# Going to keep a pair of oscars just need some advise pls



## Javed (Apr 25, 2007)

Hi, just a quick brief first of all!
My tank size L:72",W:18",H:22" = 103 uk gallons & my sump size is L:48",W:12",H:12" (water level) = 25 uk gallons, TOTAL OF = 128 uk gallons,

I was keeping wc mbuna cichlids but now I have decided to move onto SA cichlids 
and I want the main attraction to be a pair of oscars, and tanks mates a pair of green terror With or without a group of silver dollers, I know green terrors can be very aggressive but I think I can solve this by having the oscars alot bigger in size ?

My main question realy is : what size do the oscars start to sexually mature?
by Reading various articles on them it's very difficult to tell male and female so I was thinking to buy 4 oscars around 2-4" in size and grow them on in my tank and when I have a pair I can return the other two to the shop and then introduce the green terrors, or can I introduce the green terrors with the 4 oscars?

If a pair of oscars with a pair of green terrors is not suitable for my tank size then how about a pair of green terror with a single oscar and a few silver dollers?

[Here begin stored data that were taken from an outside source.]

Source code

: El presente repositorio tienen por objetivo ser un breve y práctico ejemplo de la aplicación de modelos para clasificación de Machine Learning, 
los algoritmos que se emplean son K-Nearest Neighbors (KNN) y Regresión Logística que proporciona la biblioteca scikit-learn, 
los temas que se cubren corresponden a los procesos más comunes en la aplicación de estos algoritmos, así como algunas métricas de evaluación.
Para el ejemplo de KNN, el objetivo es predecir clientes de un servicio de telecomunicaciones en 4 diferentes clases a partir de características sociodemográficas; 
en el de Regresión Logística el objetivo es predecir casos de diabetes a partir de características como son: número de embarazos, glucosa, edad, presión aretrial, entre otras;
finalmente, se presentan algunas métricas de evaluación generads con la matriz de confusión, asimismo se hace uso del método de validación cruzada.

I just need some advise from u oscar experts , I want to do it correct the first time round
Thanks


----------



## LSBoost (Jan 21, 2010)

ismalj said:


> I was keeping wc mbuna cichlids but now I have decided to move onto SA cichlids
> and I want the main attraction to be a pair of oscars, and tanks mates a pair of green terror With or without a group of silver dollers, I know green terrors can be very aggressive but I think I can solve this by having the oscars alot bigger in size ?

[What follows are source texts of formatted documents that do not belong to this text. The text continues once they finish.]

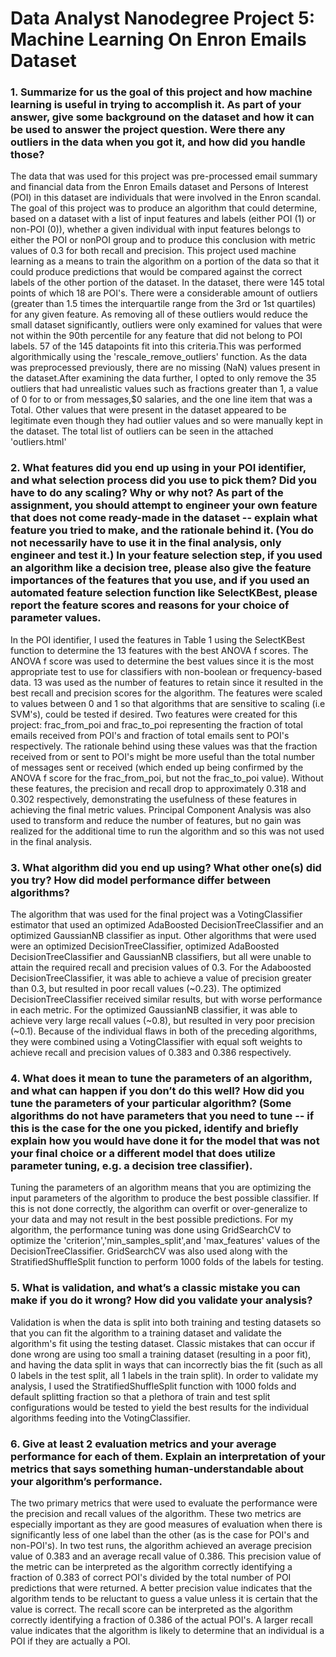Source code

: # Data Analyst Nanodegree Project 5: Machine Learning On Enron Emails Dataset

### 1. Summarize for us the goal of this project and how machine learning is useful in trying to accomplish it. As part of your answer, give some background on the dataset and how it can be used to answer the project question. Were there any outliers in the data when you got it, and how did you handle those? 

The data that was used for this project was pre-processed email summary and financial data from the Enron Emails dataset and Persons of Interest (POI) in this dataset are individuals that were involved in the Enron scandal. The goal of this project was to produce an algorithm that could determine, based on a dataset with a list of input features and labels (either POI (1) or non-POI (0)), whether a given individual with input features belongs to either the POI or nonPOI group and to produce this conclusion with metric values of 0.3 for both recall and precision. This project used machine learning as a means to train the algorithm on a portion of the data so that it could produce predictions that would be compared against the correct labels of the other portion of the dataset.
In the dataset, there were 145 total points of which 18 are POI's. There were a considerable amount of outliers (greater than 1.5 times the interquartile range from the 3rd or 1st quartiles) for any given feature. As removing all of these outliers would reduce the small dataset significantly, outliers were only examined for values that were not within the 90th percentile for any feature that did not belong to POI labels. 57 of the 145 datapoints fit into this criteria.This was performed algorithmically using the 'rescale_remove_outliers' function. As the data was preprocessed previously, there are no missing (NaN) values present in the dataset.After examining the data further, I opted to only remove the 35 outliers that had unrealistic values such as fractions greater than 1, a value of 0 for to or from messages,$0 salaries, and the one line item that was a Total. Other values that were present in the dataset appeared to be legitimate even though they had outlier values and so were manually kept in the dataset. The total list of outliers can be seen in the attached 'outliers.html' 

### 2. What features did you end up using in your POI identifier, and what selection process did you use to pick them? Did you have to do any scaling? Why or why not? As part of the assignment, you should attempt to engineer your own feature that does not come ready-made in the dataset -- explain what feature you tried to make, and the rationale behind it. (You do not necessarily have to use it in the final analysis, only engineer and test it.) In your feature selection step, if you used an algorithm like a decision tree, please also give the feature importances of the features that you use, and if you used an automated feature selection function like SelectKBest, please report the feature scores and reasons for your choice of parameter values. 

In the POI identifier, I used the features in Table 1 using the SelectKBest function to determine the 13 features with the best ANOVA f scores. The ANOVA f score was used to determine the best values since it is the most appropriate test to use for classifiers with non-boolean or frequency-based data. 13 was used as the number of features to retain since it resulted in the best recall and precision scores for the algorithm. The features were scaled to values between 0 and 1 so that algorithms that are sensitive to scaling (i.e SVM's), could be tested if desired.
Two features were created for this project: frac_from_poi and frac_to_poi representing the fraction of total emails received from POI's and fraction of total emails sent to POI's respectively. The rationale behind using these values was that the fraction received from or sent to POI's might be more useful than the total number of messages sent or received (which ended up being confirmed by the ANOVA f score for the frac_from_poi, but not the frac_to_poi value). Without these features, the precision and recall drop to approximately 0.318 and 0.302 respectively, demonstrating the usefulness of these features in achieving the final metric values. Principal Component Analysis was also used to transform and reduce the number of features, but no gain was realized for the additional time to run the algorithm and so this was not used in the final analysis.

### 3. What algorithm did you end up using? What other one(s) did you try? How did model performance differ between algorithms? 

The algorithm that was used for the final project was a VotingClassifier estimator that used an optimized AdaBoosted DecisionTreeClassifier and an optimized GaussianNB classifier as input. Other algorithms that were used were an optimized DecisionTreeClassifier, optimized AdaBoosted DecisionTreeClassifier and GaussianNB classifiers, but all were unable to attain the required recall and precision values of 0.3. For the Adaboosted DecisionTreeClassifier, it was able to achieve a value of precision greater than 0.3, but resulted in poor recall values (~0.23). The optimized DecisionTreeClassifier received similar results, but with worse performance in each metric. For the optimized GaussianNB classifier, it was able to achieve very large recall values (~0.8), but resulted in very poor precision (~0.1). Because of the individual flaws in both  of the preceding algorithms, they were combined using a VotingClassifier with equal soft weights to achieve recall and precision values of 0.383 and 0.386 respectively.

### 4. What does it mean to tune the parameters of an algorithm, and what can happen if you don’t do this well?  How did you tune the parameters of your particular algorithm? (Some algorithms do not have parameters that you need to tune -- if this is the case for the one you picked, identify and briefly explain how you would have done it for the model that was not your final choice or a different model that does utilize parameter tuning, e.g. a decision tree classifier). 

Tuning the parameters of an algorithm means that you are optimizing the input parameters of the algorithm to produce the best possible classifier. If this is not done correctly, the algorithm can overfit or over-generalize to your data and may not result in the best possible predictions. For my algorithm, the performance tuning was done using GridSearchCV to optimize the 'criterion','min_samples_split',and 'max_features' values of the DecisionTreeClassifier. GridSearchCV was also used along with the StratifiedShuffleSplit function to perform 1000 folds of the labels for testing.

### 5. What is validation, and what’s a classic mistake you can make if you do it wrong? How did you validate your analysis?

Validation is when the data is split into both training and testing datasets so that you can fit the algorithm to a training dataset and validate the algorithm's fit using the testing dataset. Classic mistakes that can occur if done wrong are using too small a training dataset (resulting in a poor fit), and having the data split in ways that can incorrectly bias the fit (such as all 0 labels in the test split, all 1 labels in the train split). In order to validate my analysis, I used the StratifiedShuffleSplit function with 1000 folds and default splitting fraction so that a plethora of train and test split configurations would be tested to yield the best results for the individual algorithms feeding into the VotingClassifier.

### 6. Give at least 2 evaluation metrics and your average performance for each of them. Explain an interpretation of your metrics that says something human-understandable about your algorithm’s performance.

The two primary metrics that were used to evaluate the performance were the precision and recall values of the algorithm. These two metrics are especially important as they are good measures of evaluation when there is significantly less of one label than the other (as is the case for POI's and non-POI's). In two test runs, the algorithm achieved an average precision value of  0.383 and an average recall value of 0.386. This precision value of the metric can be interpreted as the algorithm correctly identifying a fraction of 0.383 of correct POI's divided by the total number of POI predictions that were returned. A better precision value indicates that the algorithm tends to be reluctant to guess a value unless it is certain that the value is correct. The recall score can be interpreted as the algorithm correctly identifying a fraction of  0.386 of the actual POI's. A larger recall value indicates that the algorithm is likely to determine that an individual is a POI if they are actually a POI.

No you can't solve gt's aggression like that. Oscar can't defense against a GT, period. I know for sure that GT will kill tiger oscar. There might be a chance for the albino oscar.


----------



## Javed (Apr 25, 2007)

How would an albino oscar might survive ? On reading about oscars the albinos are the most placid ones compare to red oscar, and tiger oscar,tiger oscar are the most aggresive ?

So green terrors are defo a no no? 
How about a single gt male with a pair of red oscars?

In the past my dad kept a breeding pair of gt which were about 5" in size with a single oscar around 7" they were fine apart from the odd days they tried to liplock each other,

I'm thinking on keeping the red oscars

thanks


----------



## LSBoost (Jan 21, 2010)

For some reason GT have a thing against tiger oscar so it will kill it. Oscar's aggression don't match GTs (Tiger or not).


----------



## cage623 (Feb 2, 2008)

A lot of the time albino oscars are left alone because they look so much different, being mostly white and all. It is like the other fish feel sorry for them :lol: . But I agree, GT are much more aggressive in general. Good matches for Oscars are guys like chocolate cichlids and a lot of people have success with JDs. Of course what ever you go with has a much better chance of starting as young fish together.


----------



## johncl (Mar 10, 2010)

Tho I do agree that a gt is more aggressive than an O and I probably wouldn't try them together I wouldn't say that the gt will absolutely kill the tiger O. It all depends on the personality of the particular fish. I've also never heard that an albino will be left alone.

:-? :-?

I do agree however that it's a good idea to start young fish together but remember that an O and a gt of the same size are not going to be the same age the gt will be older.

O's mature sexually at about 9"


----------



## adam79 (Jun 27, 2007)

johncl said:


> Tho I do agree that a gt is more aggressive than an O and I probably wouldn't try them together I wouldn't say that the gt will absolutely kill the tiger O. It all depends on the personality of the particular fish. I've also never heard that an albino will be left alone.
> 
> :-? :-?
> 
> ...


Agreed. My experience with acaras, from goldsaum down to curviceps, has proven them to be either docile or mean S.O.B's. I've seen GT's living in peace in communities and I've seen others alone that will attack the glass when people walk by.


----------



## mok3t (Nov 28, 2008)

Female GT might be alright IMO


----------



## Javed (Apr 25, 2007)

Oscars sexually mature at 9" 8-/ wow, they mature very late

Then I don't think I will be able to buy a small group of them and wait for them to pair up 
my lfe will never take in 2 oscars at 9" let alone my tank being well over crowded, or even dead buy then cus of the fighting!!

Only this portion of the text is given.